### RECORDS FOR THE TASK

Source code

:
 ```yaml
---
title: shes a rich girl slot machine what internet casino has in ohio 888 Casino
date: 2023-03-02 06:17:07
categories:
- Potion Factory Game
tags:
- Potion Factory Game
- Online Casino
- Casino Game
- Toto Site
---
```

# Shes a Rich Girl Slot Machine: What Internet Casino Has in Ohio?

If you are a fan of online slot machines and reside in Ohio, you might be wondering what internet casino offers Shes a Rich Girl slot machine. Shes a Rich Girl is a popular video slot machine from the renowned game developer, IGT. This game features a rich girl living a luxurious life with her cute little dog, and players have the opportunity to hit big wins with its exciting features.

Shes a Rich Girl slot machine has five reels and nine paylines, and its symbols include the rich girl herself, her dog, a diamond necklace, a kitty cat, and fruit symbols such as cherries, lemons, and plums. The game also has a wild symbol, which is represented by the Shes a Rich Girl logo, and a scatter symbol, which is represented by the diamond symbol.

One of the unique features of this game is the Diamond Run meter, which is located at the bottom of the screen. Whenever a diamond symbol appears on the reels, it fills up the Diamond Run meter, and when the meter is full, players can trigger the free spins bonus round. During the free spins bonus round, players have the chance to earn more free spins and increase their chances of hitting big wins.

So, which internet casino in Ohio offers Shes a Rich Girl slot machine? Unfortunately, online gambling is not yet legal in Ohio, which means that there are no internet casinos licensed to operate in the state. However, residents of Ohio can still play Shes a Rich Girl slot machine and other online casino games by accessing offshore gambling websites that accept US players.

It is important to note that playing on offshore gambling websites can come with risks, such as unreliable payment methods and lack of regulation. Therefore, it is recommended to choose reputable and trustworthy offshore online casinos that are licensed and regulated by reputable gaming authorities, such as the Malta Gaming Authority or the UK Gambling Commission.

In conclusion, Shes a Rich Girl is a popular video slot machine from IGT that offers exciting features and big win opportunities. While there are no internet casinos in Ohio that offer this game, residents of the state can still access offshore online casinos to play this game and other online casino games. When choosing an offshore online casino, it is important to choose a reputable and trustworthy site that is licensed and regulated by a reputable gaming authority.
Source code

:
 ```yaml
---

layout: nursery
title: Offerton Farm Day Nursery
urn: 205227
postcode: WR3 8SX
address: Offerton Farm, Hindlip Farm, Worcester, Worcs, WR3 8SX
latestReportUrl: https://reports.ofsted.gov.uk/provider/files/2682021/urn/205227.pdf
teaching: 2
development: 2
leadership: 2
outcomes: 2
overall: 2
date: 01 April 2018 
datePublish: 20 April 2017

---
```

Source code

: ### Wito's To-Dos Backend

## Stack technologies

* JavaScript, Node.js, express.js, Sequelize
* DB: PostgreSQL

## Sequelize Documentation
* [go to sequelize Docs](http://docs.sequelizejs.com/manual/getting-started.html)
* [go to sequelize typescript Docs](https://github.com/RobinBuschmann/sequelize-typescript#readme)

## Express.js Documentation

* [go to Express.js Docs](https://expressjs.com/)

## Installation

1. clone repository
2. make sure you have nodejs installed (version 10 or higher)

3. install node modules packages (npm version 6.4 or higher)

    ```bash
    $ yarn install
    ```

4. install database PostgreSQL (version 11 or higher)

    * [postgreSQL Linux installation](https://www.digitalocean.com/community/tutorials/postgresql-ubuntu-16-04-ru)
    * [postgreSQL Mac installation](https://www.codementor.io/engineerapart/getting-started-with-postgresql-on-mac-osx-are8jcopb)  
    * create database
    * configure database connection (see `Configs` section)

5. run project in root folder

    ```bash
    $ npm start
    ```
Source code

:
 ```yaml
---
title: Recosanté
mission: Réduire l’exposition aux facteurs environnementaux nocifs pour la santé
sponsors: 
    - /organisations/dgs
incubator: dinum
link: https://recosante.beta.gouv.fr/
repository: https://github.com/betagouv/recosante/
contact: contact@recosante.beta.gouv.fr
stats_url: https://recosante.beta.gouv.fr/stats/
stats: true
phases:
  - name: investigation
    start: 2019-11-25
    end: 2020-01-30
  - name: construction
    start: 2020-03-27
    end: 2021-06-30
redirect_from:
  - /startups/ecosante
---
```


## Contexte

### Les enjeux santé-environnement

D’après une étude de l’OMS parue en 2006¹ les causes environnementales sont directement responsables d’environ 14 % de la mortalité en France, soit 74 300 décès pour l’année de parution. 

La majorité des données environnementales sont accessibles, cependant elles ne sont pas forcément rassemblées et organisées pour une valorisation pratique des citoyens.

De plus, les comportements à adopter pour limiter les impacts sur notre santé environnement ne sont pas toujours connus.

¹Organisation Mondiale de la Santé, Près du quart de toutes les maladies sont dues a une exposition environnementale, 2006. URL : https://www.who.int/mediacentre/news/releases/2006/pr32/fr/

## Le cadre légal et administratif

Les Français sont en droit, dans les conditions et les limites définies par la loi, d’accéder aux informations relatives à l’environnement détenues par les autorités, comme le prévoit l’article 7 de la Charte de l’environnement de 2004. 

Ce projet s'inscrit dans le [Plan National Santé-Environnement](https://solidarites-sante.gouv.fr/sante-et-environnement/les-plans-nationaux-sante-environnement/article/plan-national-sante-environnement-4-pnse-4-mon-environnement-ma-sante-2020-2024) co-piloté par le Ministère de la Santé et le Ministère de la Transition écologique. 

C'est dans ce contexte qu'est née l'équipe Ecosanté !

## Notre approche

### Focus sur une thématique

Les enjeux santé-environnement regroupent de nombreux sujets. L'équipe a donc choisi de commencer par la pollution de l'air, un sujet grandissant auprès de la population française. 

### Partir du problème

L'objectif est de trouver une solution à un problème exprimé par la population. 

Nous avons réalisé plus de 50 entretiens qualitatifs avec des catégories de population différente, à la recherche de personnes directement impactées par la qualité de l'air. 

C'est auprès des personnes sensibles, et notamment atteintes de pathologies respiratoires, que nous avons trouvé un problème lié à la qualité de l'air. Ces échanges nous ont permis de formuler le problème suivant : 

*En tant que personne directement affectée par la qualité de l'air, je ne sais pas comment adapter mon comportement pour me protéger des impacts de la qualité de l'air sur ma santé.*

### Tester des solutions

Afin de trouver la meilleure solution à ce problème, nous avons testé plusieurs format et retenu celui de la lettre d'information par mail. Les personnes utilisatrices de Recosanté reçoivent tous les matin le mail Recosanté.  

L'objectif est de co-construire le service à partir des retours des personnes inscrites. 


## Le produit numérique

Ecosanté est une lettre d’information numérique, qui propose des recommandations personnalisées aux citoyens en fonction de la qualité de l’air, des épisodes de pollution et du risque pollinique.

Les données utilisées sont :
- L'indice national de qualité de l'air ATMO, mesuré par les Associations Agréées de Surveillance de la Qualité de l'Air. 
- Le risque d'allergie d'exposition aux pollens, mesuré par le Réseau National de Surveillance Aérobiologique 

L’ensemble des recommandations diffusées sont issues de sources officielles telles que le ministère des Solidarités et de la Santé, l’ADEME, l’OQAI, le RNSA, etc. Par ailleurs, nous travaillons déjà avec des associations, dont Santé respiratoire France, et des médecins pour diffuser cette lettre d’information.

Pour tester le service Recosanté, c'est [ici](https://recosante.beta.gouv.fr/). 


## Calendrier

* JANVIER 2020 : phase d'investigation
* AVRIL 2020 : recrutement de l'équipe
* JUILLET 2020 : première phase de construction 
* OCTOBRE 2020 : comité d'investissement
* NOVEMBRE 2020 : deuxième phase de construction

######

Wherever a line of the data above contains "Farm", copy that line.

### OUTPUT BELOW
title: Offerton Farm Day Nursery
address: Offerton Farm, Hindlip Farm, Worcester, Worcs, WR3 8SX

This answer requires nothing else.